"Have Bond Yields Hit a Ceiling?" Capital Inflows Increase... More Investors Expecting a Peak View original image


[Asia Economy Reporter Lee Seon-ae] Although the bond market was engulfed in 'panic' as bond yields soared to their highest levels, there is now a growing view that bond yields are passing their peak. Funds are flowing into U.S. bond exchange-traded funds (ETFs), and foreign investors are also net buyers of bonds in the domestic market.


According to global financial data provider Refinitiv on the 11th, U.S. bond ETFs have seen net inflows for two consecutive weeks. Kim Hae-in, a researcher at Daishin Securities, said, "In terms of weekly fund inflows, U.S. Treasury ETFs (SCHR, BIL, SHY) and high-yield (HYG) ETFs all recorded net inflows for two consecutive weeks," adding, "This confirms that despite the Federal Reserve's big step (a 0.5 percentage point hike in the benchmark interest rate), investors increasingly expect interest rates to have reached their peak."


The U.S. intermediate-term bond SCHR ETF attracted $1.381 billion last week and $1.545 billion two weeks ago. The U.S. ultra-short-term Treasury ETF BIL and the U.S. short-term Treasury ETF SHY also saw inflows of $1.056 billion and $829 million, respectively. Two weeks ago, $810 million and $299 million flowed in, respectively.


Although there is a lack of bond buyers in the domestic market, concerns about foreign investor outflows have eased, signaling a positive outlook. Since the Federal Open Market Committee (FOMC) meeting in March, foreign investors' demand for Korean won-denominated bonds weakened, and from the last week of March to early April, foreign investors were net sellers of won bonds for about two weeks, raising concerns about foreign outflows. However, foreign investors have since returned to net buying won bonds. Since switching to net buying, foreign investors have purchased about 6.8 trillion won worth of won bonds, significantly exceeding the net selling volume of 2.7 trillion won from late April to early May. The balance of won bonds held by foreigners fell to around 218 trillion won on April 7 but has since recovered to about 223 trillion won, an increase of more than 9 trillion won compared to the beginning of the year.

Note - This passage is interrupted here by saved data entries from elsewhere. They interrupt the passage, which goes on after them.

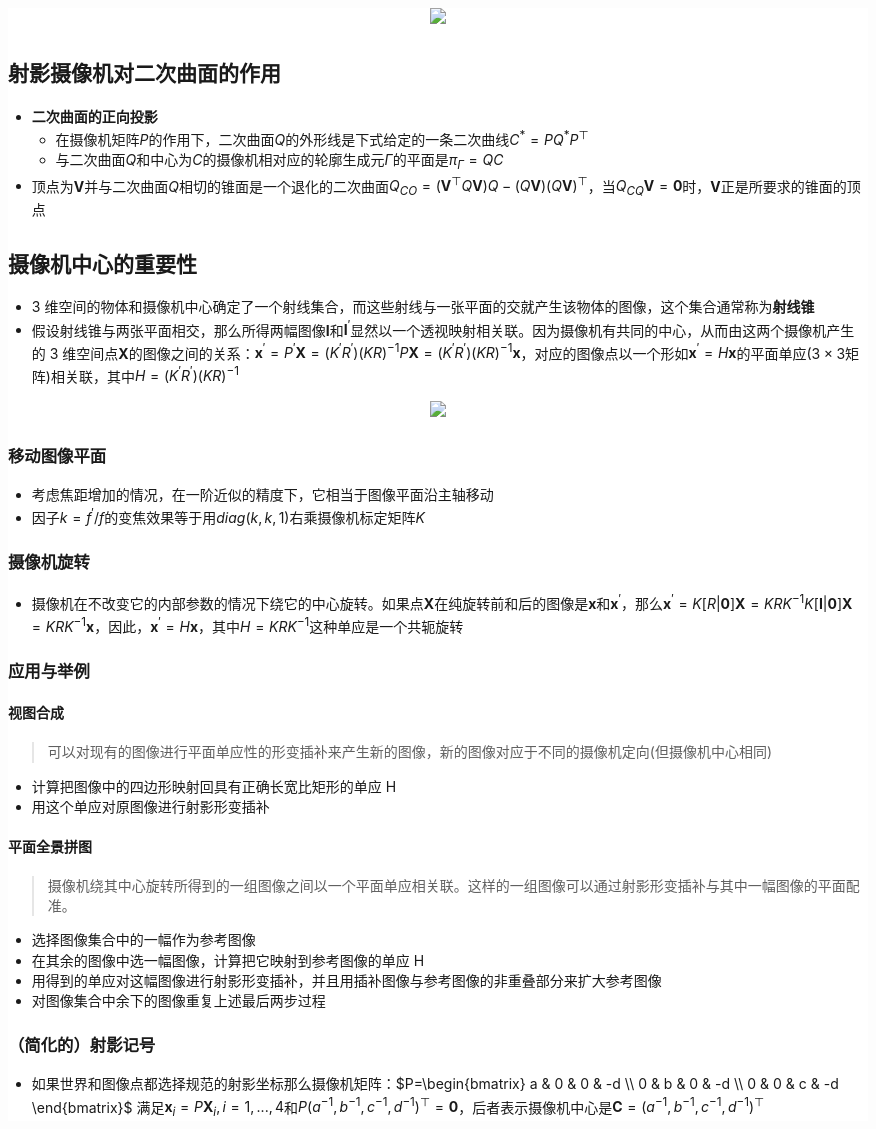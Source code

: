 
<center><img src="https://cdn.jsdelivr.net/gh/jujimeizuo/note@gh-pages/assets/images/cv/mvg/cg-ac.jpg"></center>

## 射影摄像机对二次曲面的作用

- **二次曲面的正向投影**
    - 在摄像机矩阵$P$的作用下，二次曲面$Q$的外形线是下式给定的一条二次曲线$C^*=PQ^*P^\top$
    - 与二次曲面$Q$和中心为$C$的摄像机相对应的轮廓生成元$\Gamma$的平面是$\pi_\Gamma=QC$
- 顶点为$\mathbf{V}$并与二次曲面$Q$相切的锥面是一个退化的二次曲面$Q_{CO}=(\mathbf{V}^\top Q\mathbf{V})Q-(Q\mathbf{V})(Q\mathbf{V})^\top$，当$Q_{CQ}\mathbf{V}=\mathbf{0}$时，$\mathbf{V}$正是所要求的锥面的顶点

## 摄像机中心的重要性

- 3 维空间的物体和摄像机中心确定了一个射线集合，而这些射线与一张平面的交就产生该物体的图像，这个集合通常称为**射线锥**
- 假设射线锥与两张平面相交，那么所得两幅图像$\mathbf{I}$和$\mathbf{I}^\prime$显然以一个透视映射相关联。因为摄像机有共同的中心，从而由这两个摄像机产生的 3 维空间点$\mathbf{X}$的图像之间的关系：$\mathbf{x}^\prime=P^\prime \mathbf{X}=(K^\prime R^\prime)(KR)^{-1}P \mathbf{X}=(K^\prime R^\prime)(KR)^{-1} \mathbf{x}$，对应的图像点以一个形如$\mathbf{x}^\prime=H\mathbf{x}$的平面单应($3 \times 3$矩阵)相关联，其中$H=(K^\prime R^\prime)(KR)^{-1}$

<center><img src="https://cdn.jsdelivr.net/gh/jujimeizuo/note@gh-pages/assets/images/cv/mvg/raycone.jpg"></center>

### 移动图像平面

- 考虑焦距增加的情况，在一阶近似的精度下，它相当于图像平面沿主轴移动
- 因子$k=f^\prime/f$的变焦效果等于用$diag(k,k,1)$右乘摄像机标定矩阵$K$

### 摄像机旋转

- 摄像机在不改变它的内部参数的情况下绕它的中心旋转。如果点$\mathbf{X}$在纯旋转前和后的图像是$\mathbf{x}$和$\mathbf{x}^\prime$，那么$\mathbf{x}^\prime=K[R|\mathbf{0}]\mathbf{X}=KRK^{-1}K[\mathbf{I}|\mathbf{0}]\mathbf{X}=KRK^{-1}\mathbf{x}$，因此，$\mathbf{x}^\prime=H\mathbf{x}$，其中$H=KRK^{-1}$这种单应是一个共轭旋转

### 应用与举例

#### 视图合成

> 可以对现有的图像进行平面单应性的形变插补来产生新的图像，新的图像对应于不同的摄像机定向(但摄像机中心相同)

- 计算把图像中的四边形映射回具有正确长宽比矩形的单应 H
- 用这个单应对原图像进行射影形变插补

#### 平面全景拼图

> 摄像机绕其中心旋转所得到的一组图像之间以一个平面单应相关联。这样的一组图像可以通过射影形变插补与其中一幅图像的平面配准。

- 选择图像集合中的一幅作为参考图像
- 在其余的图像中选一幅图像，计算把它映射到参考图像的单应 H
- 用得到的单应对这幅图像进行射影形变插补，并且用插补图像与参考图像的非重叠部分来扩大参考图像
- 对图像集合中余下的图像重复上述最后两步过程

### （简化的）射影记号

- 如果世界和图像点都选择规范的射影坐标那么摄像机矩阵：$P=\begin{bmatrix} a & 0 & 0 & -d \\ 0 & b & 0 & -d \\ 0 & 0 & c & -d \end{bmatrix}$ 满足$\mathbf{x}_i=P\mathbf{X}_i,i=1,...,4$和$P(a^{-1},b^{-1},c^{-1},d^{-1})^\top=\mathbf{0}$，后者表示摄像机中心是$\mathbf{C}=(a^{-1},b^{-1},c^{-1},d^{-1})^\top$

Kim Ji-man, a researcher at Samsung Securities, said, "Recently, bond yields have risen sharply as future monetary policy expectations have been largely reflected, and bond prices have indeed fallen low enough to stimulate bargain hunting," adding, "The U.S. Consumer Price Index announcement is scheduled for the 11th, and with growing interest in the economy, if it is confirmed that inflation?the main cause of the steep rate hike expectations?has at least passed its peak, a short-term stabilization of yields could be expected."


Jang Hyun-chul, a researcher at Korea Investment & Securities, said, "Due to the rapid rise in inflation, expectations for benchmark rate hikes increased quickly, causing government bond yields to surge. However, as inflation passes its peak in the second quarter, the pace of rate hikes is unlikely to accelerate further," adding, "Therefore, government bond yields are expected to gradually confirm their peak, and the global bond market will pass through its worst phase." He emphasized, "However, given that inflation and rate hikes are still high compared to the past and in their early stages, the possibility of a significant decline in yields remains low."


The domestic bond market, which has been influenced by U.S. yields, is also expected to pass through its worst phase. Unlike the U.S., which prioritizes inflation over the economy, the new governor of the Bank of Korea has stated that both inflation and the economy will be considered. Therefore, the likelihood of accelerated rate hikes is low. Researcher Jang said, "In the short term, rate pressures are likely to persist due to supplementary budgets and a lack of corporate bond demand, but in the medium to long term, the rise in yields is expected to be limited," adding, "Although concerns remain about the weakening of investment attractiveness from a relative perspective due to the possibility of a reversion in the Korea-U.S. benchmark rate differential, investment sentiment, which had deteriorated, is expected to revive once the upper limit of U.S. yields is confirmed."



However, except for foreign investors, the supply and demand conditions in the domestic bond market are not yet favorable. Bond fund capital recorded net outflows of 2.6617 trillion won in March and 1.2724 trillion won in April, and major supply-demand players such as funds and insurance companies have not shown active bond buying. Kim Ji-man said, "Given the uncertainties surrounding inflation and supply-demand conditions, it is not an environment where bond investment can be actively recommended," adding, "Except for foreign investors, there is a lack of active demand for bond purchases, so it is necessary to secure evidence that inflation is easing, and volatile bond market movements are expected to continue for the time being." Han Kwang-yeol, a researcher at NH Investment & Securities, also said, "Although market sentiment is cautious, fundamentals are not highly concerning, and the pace of government bond yield increases is likely to slow, so attention is expected to gradually shift to the attractiveness of bond yields," adding, "However, supplementary budgets and the need for deficit bond issuance are expected to temporarily increase upward pressure on yields."


This content was produced with the assistance of AI translation services.